= Problem =
Without the images, set down each entry exactly.

= Exercise data =

________________

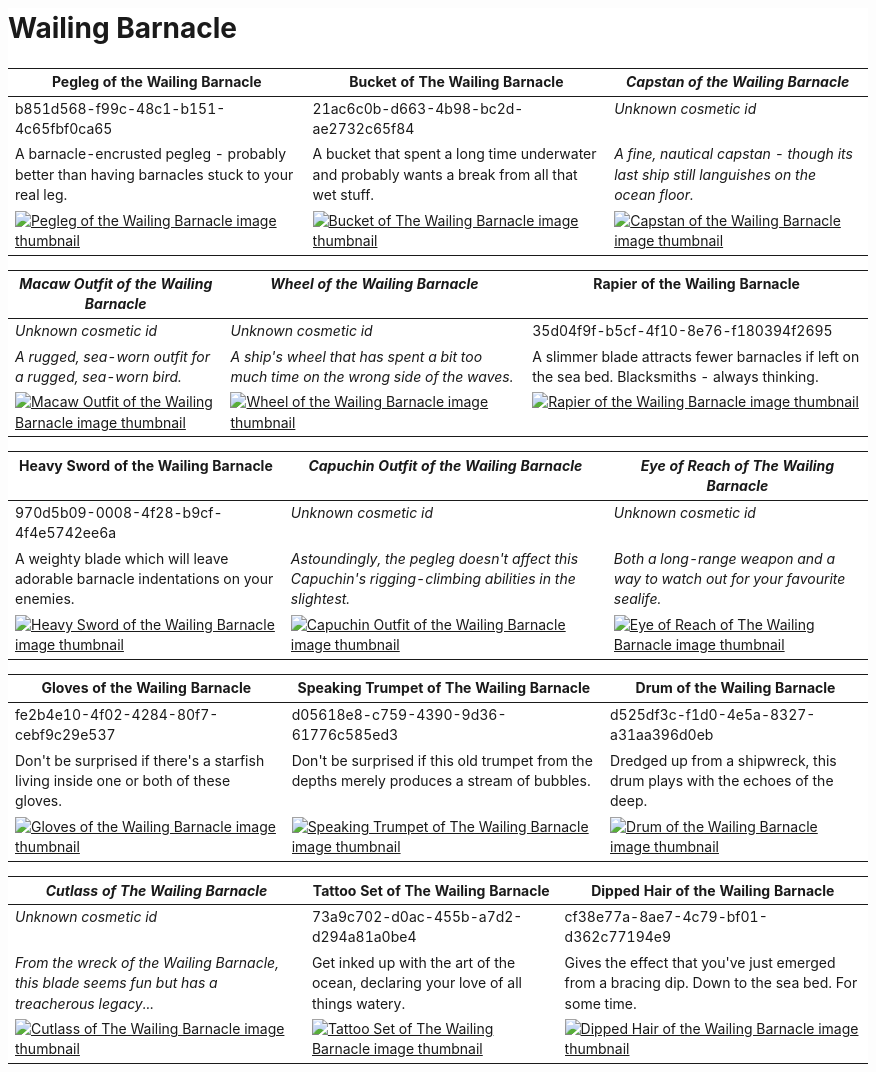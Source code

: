 # Wailing Barnacle

| Pegleg of the Wailing Barnacle | Bucket of The Wailing Barnacle | *Capstan of the Wailing Barnacle* |
| ------------------------------ | ------------------------------ | --------------------------------- |
| b851d568-f99c-48c1-b151-4c65fbf0ca65 | 21ac6c0b-d663-4b98-bc2d-ae2732c65f84 | *Unknown cosmetic id* |
| A barnacle-encrusted pegleg - probably better than having barnacles stuck to your real leg. | A bucket that spent a long time underwater and probably wants a break from all that wet stuff. | *A fine, nautical capstan - though its last ship still languishes on the ocean floor.* |
| [![Pegleg of the Wailing Barnacle image thumbnail](https://seaofthieves.wiki.gg/images/5/57/Pegleg_of_the_Wailing_Barnacle.png)](https://seaofthieves.wiki.gg/wiki/Pegleg_of_the_Wailing_Barnacle) | [![Bucket of The Wailing Barnacle image thumbnail](https://seaofthieves.wiki.gg/images/0/05/Bucket_of_The_Wailing_Barnacle.png)](https://seaofthieves.wiki.gg/wiki/Bucket_of_The_Wailing_Barnacle) | [![*Capstan of the Wailing Barnacle* image thumbnail](https://cdn.merciasquill.com/images/67035fed8ad30bf0035179c4)](https://seaofthieves.wiki.gg/wiki/Capstan_of_the_Wailing_Barnacle) |

| *Macaw Outfit of the Wailing Barnacle* | *Wheel of the Wailing Barnacle* | Rapier of the Wailing Barnacle |
| -------------------------------------- | ------------------------------- | ------------------------------ |
| *Unknown cosmetic id* | *Unknown cosmetic id* | 35d04f9f-b5cf-4f10-8e76-f180394f2695 |
| *A rugged, sea-worn outfit for a rugged, sea-worn bird.* | *A ship's wheel that has spent a bit too much time on the wrong side of the waves.* | A slimmer blade attracts fewer barnacles if left on the sea bed. Blacksmiths - always thinking. |
| [![*Macaw Outfit of the Wailing Barnacle* image thumbnail](https://cdn.merciasquill.com/images/67035fed8ad30bf0035179c4)](https://seaofthieves.wiki.gg/wiki/Macaw_Outfit_of_the_Wailing_Barnacle) | [![*Wheel of the Wailing Barnacle* image thumbnail](https://cdn.merciasquill.com/images/67035fed8ad30bf0035179c4)](https://seaofthieves.wiki.gg/wiki/Wheel_of_the_Wailing_Barnacle) | [![Rapier of the Wailing Barnacle image thumbnail](https://seaofthieves.wiki.gg/images/e/ed/Rapier_of_the_Wailing_Barnacle.png)](https://seaofthieves.wiki.gg/wiki/Rapier_of_the_Wailing_Barnacle) |

| Heavy Sword of the Wailing Barnacle | *Capuchin Outfit of the Wailing Barnacle* | *Eye of Reach of The Wailing Barnacle* |
| ----------------------------------- | ----------------------------------------- | -------------------------------------- |
| 970d5b09-0008-4f28-b9cf-4f4e5742ee6a | *Unknown cosmetic id* | *Unknown cosmetic id* |
| A weighty blade which will leave adorable barnacle indentations on your enemies. | *Astoundingly, the pegleg doesn't affect this Capuchin's rigging-climbing abilities in the slightest.* | *Both a long-range weapon and a way to watch out for your favourite sealife.* |
| [![Heavy Sword of the Wailing Barnacle image thumbnail](https://seaofthieves.wiki.gg/images/6/68/Heavy_Sword_of_the_Wailing_Barnacle.png)](https://seaofthieves.wiki.gg/wiki/Heavy_Sword_of_the_Wailing_Barnacle) | [![*Capuchin Outfit of the Wailing Barnacle* image thumbnail](https://cdn.merciasquill.com/images/67035fed8ad30bf0035179c4)](https://seaofthieves.wiki.gg/wiki/Capuchin_Outfit_of_the_Wailing_Barnacle) | [![*Eye of Reach of The Wailing Barnacle* image thumbnail](https://cdn.merciasquill.com/images/67035fed8ad30bf0035179c4)](https://seaofthieves.wiki.gg/wiki/Eye_of_Reach_of_The_Wailing_Barnacle) |

| Gloves of the Wailing Barnacle | Speaking Trumpet of The Wailing Barnacle | Drum of the Wailing Barnacle |
| ------------------------------ | ---------------------------------------- | ---------------------------- |
| fe2b4e10-4f02-4284-80f7-cebf9c29e537 | d05618e8-c759-4390-9d36-61776c585ed3 | d525df3c-f1d0-4e5a-8327-a31aa396d0eb |
| Don't be surprised if there's a starfish living inside one or both of these gloves. | Don't be surprised if this old trumpet from the depths merely produces a stream of bubbles. | Dredged up from a shipwreck, this drum plays with the echoes of the deep. |
| [![Gloves of the Wailing Barnacle image thumbnail](https://seaofthieves.wiki.gg/images/f/f3/Gloves_of_the_Wailing_Barnacle.png)](https://seaofthieves.wiki.gg/wiki/Gloves_of_the_Wailing_Barnacle) | [![Speaking Trumpet of The Wailing Barnacle image thumbnail](https://seaofthieves.wiki.gg/images/9/99/Speaking_Trumpet_of_The_Wailing_Barnacle.png)](https://seaofthieves.wiki.gg/wiki/Speaking_Trumpet_of_The_Wailing_Barnacle) | [![Drum of the Wailing Barnacle image thumbnail](https://seaofthieves.wiki.gg/images/f/fa/Drum_of_the_Wailing_Barnacle.png)](https://seaofthieves.wiki.gg/wiki/Drum_of_the_Wailing_Barnacle) |

| *Cutlass of The Wailing Barnacle* | Tattoo Set of The Wailing Barnacle | Dipped Hair of the Wailing Barnacle |
| --------------------------------- | ---------------------------------- | ----------------------------------- |
| *Unknown cosmetic id* | 73a9c702-d0ac-455b-a7d2-d294a81a0be4 | cf38e77a-8ae7-4c79-bf01-d362c77194e9 |
| *From the wreck of the Wailing Barnacle, this blade seems fun but has a treacherous legacy...* | Get inked up with the art of the ocean, declaring your love of all things watery. | Gives the effect that you've just emerged from a bracing dip. Down to the sea bed. For some time. |
| [![*Cutlass of The Wailing Barnacle* image thumbnail](https://cdn.merciasquill.com/images/67035fed8ad30bf0035179c4)](https://seaofthieves.wiki.gg/wiki/Cutlass_of_The_Wailing_Barnacle) | [![Tattoo Set of The Wailing Barnacle image thumbnail](https://seaofthieves.wiki.gg/images/9/9a/Tattoo_Set_of_The_Wailing_Barnacle.png)](https://seaofthieves.wiki.gg/wiki/Tattoo_Set_of_The_Wailing_Barnacle) | [![Dipped Hair of the Wailing Barnacle image thumbnail](https://seaofthieves.wiki.gg/images/d/d3/Dipped_Hair_of_the_Wailing_Barnacle.png)](https://seaofthieves.wiki.gg/wiki/Dipped_Hair_of_the_Wailing_Barnacle) |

________________

= The answer =
Source code

: # Wailing Barnacle

| Pegleg of the Wailing Barnacle | Bucket of The Wailing Barnacle | *Capstan of the Wailing Barnacle* |
| ------------------------------ | ------------------------------ | --------------------------------- |
| b851d568-f99c-48c1-b151-4c65fbf0ca65 | 21ac6c0b-d663-4b98-bc2d-ae2732c65f84 | *Unknown cosmetic id* |
| A barnacle-encrusted pegleg - probably better than having barnacles stuck to your real leg. | A bucket that spent a long time underwater and probably wants a break from all that wet stuff. | *A fine, nautical capstan - though its last ship still languishes on the ocean floor.* |
| [![Pegleg of the Wailing Barnacle image thumbnail](https://seaofthieves.wiki.gg/images/5/57/Pegleg_of_the_Wailing_Barnacle.png)](https://seaofthieves.wiki.gg/wiki/Pegleg_of_the_Wailing_Barnacle) | [![Bucket of The Wailing Barnacle image thumbnail](https://seaofthieves.wiki.gg/images/0/05/Bucket_of_The_Wailing_Barnacle.png)](https://seaofthieves.wiki.gg/wiki/Bucket_of_The_Wailing_Barnacle) | [![*Capstan of the Wailing Barnacle* image thumbnail](https://cdn.merciasquill.com/images/67035fed8ad30bf0035179c4)](https://seaofthieves.wiki.gg/wiki/Capstan_of_the_Wailing_Barnacle) |

| *Macaw Outfit of the Wailing Barnacle* | *Wheel of the Wailing Barnacle* | Rapier of the Wailing Barnacle |
| -------------------------------------- | ------------------------------- | ------------------------------ |
| *Unknown cosmetic id* | *Unknown cosmetic id* | 35d04f9f-b5cf-4f10-8e76-f180394f2695 |
| *A rugged, sea-worn outfit for a rugged, sea-worn bird.* | *A ship's wheel that has spent a bit too much time on the wrong side of the waves.* | A slimmer blade attracts fewer barnacles if left on the sea bed. Blacksmiths - always thinking. |
| [![*Macaw Outfit of the Wailing Barnacle* image thumbnail](https://cdn.merciasquill.com/images/67035fed8ad30bf0035179c4)](https://seaofthieves.wiki.gg/wiki/Macaw_Outfit_of_the_Wailing_Barnacle) | [![*Wheel of the Wailing Barnacle* image thumbnail](https://cdn.merciasquill.com/images/67035fed8ad30bf0035179c4)](https://seaofthieves.wiki.gg/wiki/Wheel_of_the_Wailing_Barnacle) | [![Rapier of the Wailing Barnacle image thumbnail](https://seaofthieves.wiki.gg/images/e/ed/Rapier_of_the_Wailing_Barnacle.png)](https://seaofthieves.wiki.gg/wiki/Rapier_of_the_Wailing_Barnacle) |

| Heavy Sword of the Wailing Barnacle | *Capuchin Outfit of the Wailing Barnacle* | *Eye of Reach of The Wailing Barnacle* |
| ----------------------------------- | ----------------------------------------- | -------------------------------------- |
| 970d5b09-0008-4f28-b9cf-4f4e5742ee6a | *Unknown cosmetic id* | *Unknown cosmetic id* |
| A weighty blade which will leave adorable barnacle indentations on your enemies. | *Astoundingly, the pegleg doesn't affect this Capuchin's rigging-climbing abilities in the slightest.* | *Both a long-range weapon and a way to watch out for your favourite sealife.* |
| [![Heavy Sword of the Wailing Barnacle image thumbnail](https://seaofthieves.wiki.gg/images/6/68/Heavy_Sword_of_the_Wailing_Barnacle.png)](https://seaofthieves.wiki.gg/wiki/Heavy_Sword_of_the_Wailing_Barnacle) | [![*Capuchin Outfit of the Wailing Barnacle* image thumbnail](https://cdn.merciasquill.com/images/67035fed8ad30bf0035179c4)](https://seaofthieves.wiki.gg/wiki/Capuchin_Outfit_of_the_Wailing_Barnacle) | [![*Eye of Reach of The Wailing Barnacle* image thumbnail](https://cdn.merciasquill.com/images/67035fed8ad30bf0035179c4)](https://seaofthieves.wiki.gg/wiki/Eye_of_Reach_of_The_Wailing_Barnacle) |

| Gloves of the Wailing Barnacle | Speaking Trumpet of The Wailing Barnacle | Drum of the Wailing Barnacle |
| ------------------------------ | ---------------------------------------- | ---------------------------- |
| fe2b4e10-4f02-4284-80f7-cebf9c29e537 | d05618e8-c759-4390-9d36-61776c585ed3 | d525df3c-f1d0-4e5a-8327-a31aa396d0eb |
| Don't be surprised if there's a starfish living inside one or both of these gloves. | Don't be surprised if this old trumpet from the depths merely produces a stream of bubbles. | Dredged up from a shipwreck, this drum plays with the echoes of the deep. |
| [![Gloves of the Wailing Barnacle image thumbnail](https://seaofthieves.wiki.gg/images/f/f3/Gloves_of_the_Wailing_Barnacle.png)](https://seaofthieves.wiki.gg/wiki/Gloves_of_the_Wailing_Barnacle) | [![Speaking Trumpet of The Wailing Barnacle image thumbnail](https://seaofthieves.wiki.gg/images/9/99/Speaking_Trumpet_of_The_Wailing_Barnacle.png)](https://seaofthieves.wiki.gg/wiki/Speaking_Trumpet_of_The_Wailing_Barnacle) | [![Drum of the Wailing Barnacle image thumbnail](https://seaofthieves.wiki.gg/images/f/fa/Drum_of_the_Wailing_Barnacle.png)](https://seaofthieves.wiki.gg/wiki/Drum_of_the_Wailing_Barnacle) |

| *Cutlass of The Wailing Barnacle* | Tattoo Set of The Wailing Barnacle | Dipped Hair of the Wailing Barnacle |
| --------------------------------- | ---------------------------------- | ----------------------------------- |
| *Unknown cosmetic id* | 73a9c702-d0ac-455b-a7d2-d294a81a0be4 | cf38e77a-8ae7-4c79-bf01-d362c77194e9 |
| *From the wreck of the Wailing Barnacle, this blade seems fun but has a treacherous legacy...* | Get inked up with the art of the ocean, declaring your love of all things watery. | Gives the effect that you've just emerged from a bracing dip. Down to the sea bed. For some time. |
| [![*Cutlass of The Wailing Barnacle* image thumbnail](https://cdn.merciasquill.com/images/67035fed8ad30bf0035179c4)](https://seaofthieves.wiki.gg/wiki/Cutlass_of_The_Wailing_Barnacle) | [![Tattoo Set of The Wailing Barnacle image thumbnail](https://seaofthieves.wiki.gg/images/9/9a/Tattoo_Set_of_The_Wailing_Barnacle.png)](https://seaofthieves.wiki.gg/wiki/Tattoo_Set_of_The_Wailing_Barnacle) | [![Dipped Hair of the Wailing Barnacle image thumbnail](https://seaofthieves.wiki.gg/images/d/d3/Dipped_Hair_of_the_Wailing_Barnacle.png)](https://seaofthieves.wiki.gg/wiki/Dipped_Hair_of_the_Wailing_Barnacle) |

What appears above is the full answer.